Muchos no llegaron. Unos cuantos se tiraron por el puente montados a caballo. Como mi compañero de pupitre. En la siguiente oleada, sin sospecharlo, camino de Venus en un barco, se les llenaron las venas de virus. En fin, que los que no se habían tirado cayeron.

Habiendo tantos deportes disponibles, uno escapa de las cuadrigas y se hace nadador. Un deporte introvertido, aburrido, incómodo, húmedo, para divergentes. Ya adelanto que el fútbol imposible. No me veía yo con otros 21 jovencitos en pantalón corto corriendo detrás de una pelota. Cuando tocaba el reparto de jugadores en el cole, me tocaba de portero. Tiraban a dar. Y yo no he venido a la vida a sufrir, así que me retiraba. Era muy básico, ni lo probé. Intenté el hockey. Sobre patines, de ruedas. Con sus bolitas y sus rodamientos. Porque tenía las ASLO altas. Me pedían unos análisis y tenía 333. Eso marca por la cifra, que es la mitad de la bestia. El innombrable. Lucifer. El anticristo. Digo yo. Aunque no abandoné la fe hasta más tarde. Al hacer la comunión, o un poquito antes. Creer no es un verbo que se lleve bien conmigo. Por no creer, no creía ni en mi mismo.

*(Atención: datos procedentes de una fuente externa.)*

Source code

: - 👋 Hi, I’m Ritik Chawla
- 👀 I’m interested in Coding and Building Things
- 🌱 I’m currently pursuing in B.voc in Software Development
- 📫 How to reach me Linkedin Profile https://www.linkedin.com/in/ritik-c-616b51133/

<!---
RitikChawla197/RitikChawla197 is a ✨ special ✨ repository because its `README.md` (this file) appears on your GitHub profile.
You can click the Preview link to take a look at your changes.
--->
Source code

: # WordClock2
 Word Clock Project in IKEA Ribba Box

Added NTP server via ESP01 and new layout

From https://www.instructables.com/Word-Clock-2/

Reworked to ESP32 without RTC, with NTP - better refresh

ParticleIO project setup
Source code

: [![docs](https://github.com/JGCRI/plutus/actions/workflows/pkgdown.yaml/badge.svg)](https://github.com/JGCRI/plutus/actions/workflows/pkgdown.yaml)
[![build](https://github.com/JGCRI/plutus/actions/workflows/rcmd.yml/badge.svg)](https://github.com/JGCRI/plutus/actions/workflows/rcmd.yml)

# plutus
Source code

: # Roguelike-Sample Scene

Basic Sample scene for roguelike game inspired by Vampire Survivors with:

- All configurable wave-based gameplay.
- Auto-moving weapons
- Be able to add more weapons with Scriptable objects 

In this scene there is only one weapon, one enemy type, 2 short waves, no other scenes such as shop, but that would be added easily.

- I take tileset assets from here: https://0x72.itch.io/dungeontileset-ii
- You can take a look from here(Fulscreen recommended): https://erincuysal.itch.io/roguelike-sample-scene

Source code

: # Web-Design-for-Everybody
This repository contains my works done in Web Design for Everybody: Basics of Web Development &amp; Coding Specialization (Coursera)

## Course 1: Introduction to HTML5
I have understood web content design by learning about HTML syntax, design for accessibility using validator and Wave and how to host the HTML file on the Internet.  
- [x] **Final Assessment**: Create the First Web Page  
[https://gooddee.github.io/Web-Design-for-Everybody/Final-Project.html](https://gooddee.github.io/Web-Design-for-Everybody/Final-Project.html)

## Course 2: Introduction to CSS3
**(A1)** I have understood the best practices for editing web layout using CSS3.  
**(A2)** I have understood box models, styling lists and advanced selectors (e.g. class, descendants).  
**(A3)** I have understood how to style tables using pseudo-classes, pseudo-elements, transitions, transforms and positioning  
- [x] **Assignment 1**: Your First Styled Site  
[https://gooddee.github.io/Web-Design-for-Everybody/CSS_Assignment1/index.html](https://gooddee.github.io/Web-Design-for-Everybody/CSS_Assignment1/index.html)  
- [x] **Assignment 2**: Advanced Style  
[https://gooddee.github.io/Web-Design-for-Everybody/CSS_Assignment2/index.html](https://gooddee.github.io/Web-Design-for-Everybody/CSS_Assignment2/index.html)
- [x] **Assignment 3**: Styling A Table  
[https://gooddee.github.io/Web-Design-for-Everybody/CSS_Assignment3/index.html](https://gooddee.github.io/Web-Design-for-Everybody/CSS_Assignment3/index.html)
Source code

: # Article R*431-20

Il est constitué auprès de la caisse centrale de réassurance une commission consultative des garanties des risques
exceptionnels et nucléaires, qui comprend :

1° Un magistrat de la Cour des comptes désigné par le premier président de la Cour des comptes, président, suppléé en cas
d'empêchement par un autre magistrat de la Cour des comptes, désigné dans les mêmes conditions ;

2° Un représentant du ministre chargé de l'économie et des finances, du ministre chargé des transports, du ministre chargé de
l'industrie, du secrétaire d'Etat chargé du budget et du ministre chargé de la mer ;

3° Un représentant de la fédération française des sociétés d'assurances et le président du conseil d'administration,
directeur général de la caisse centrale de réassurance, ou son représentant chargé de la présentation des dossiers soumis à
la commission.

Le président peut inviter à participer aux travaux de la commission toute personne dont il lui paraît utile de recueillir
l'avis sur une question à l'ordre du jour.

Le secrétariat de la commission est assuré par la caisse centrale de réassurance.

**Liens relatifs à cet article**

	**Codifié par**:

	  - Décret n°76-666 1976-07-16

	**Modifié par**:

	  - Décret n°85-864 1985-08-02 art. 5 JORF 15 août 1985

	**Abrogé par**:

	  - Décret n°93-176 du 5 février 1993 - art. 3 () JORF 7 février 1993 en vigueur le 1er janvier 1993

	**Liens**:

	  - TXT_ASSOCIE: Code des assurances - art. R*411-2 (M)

¡Joder con las ASLO y las fiebres reumáticas! Y el bencetazil. Un millón doscientas mil unidades. En los glúteos. Semanalmente. ¡Qué dolor! No se me borra la cara del practicante, calvo, con sonrisa sádica. Ahora sería enfermero. Golpe, golpe y pinchazo. Y esa cristalización que bloqueaba la pierna y que nunca desaparecerá de mi memoria.

No se me daba mal el hockey. Porque patinaba bien. Pero no, tampoco me veía dando golpes a una pelotita. En cuanto puede y se me pasó lo de las ASLO, volví al agua. En medio de esa travesía conocí a Gustavo Klint en el Hospital de La Princesa , la cirugía, otra pasión. Fue el nacimiento de una amistad inquebrantable con mi alter ego. Cirujano también.

Además de a mis padres y a mi abuela, le debo la vida y mi afición al agua a las mujeres. O a una mujer. No me voy a dedicar a ensalzar a mis ancestros. Mi agradecimiento a ellos no se puede contar con palabras. Pero, en general, salvo que hayáis sido concebidos en un Mundo Feliz, de Aldous Huxley – ¡cómo me impresionó aquella seríe! -, todo humano tiene unos. Padres. Buenos, malos, regulares. Como toque. Por eso lo de esas exhibiciones pornográficas de amor a las madres me incomoda. Porque es bueno recordar cuando uno se viene arriba que todo sapiens, como yo, como el presidente de los Estados Unidos, del Gobierno de España o de su comunidad de vecinos, tiene una. Madre. Alta, baja, delgada, gorda. Adorable o insoportable. Despegada o helicóptero. Hasta que la pierde. Pero cada uno la suya. La mejor. La única. A veces quieren tanto que adoptan. O se deshacen de sus hijos por quién sabe qué. E igualmente, para bajarnos un poco al suelo, todos venimos de un orgasmo. Trump, Biden, Kamala, Pedro o Penélope. Uno mínimo. Menos frecuentemente de su madre. Más del padre. El orgasmo. Que también todos tenemos uno. Padre.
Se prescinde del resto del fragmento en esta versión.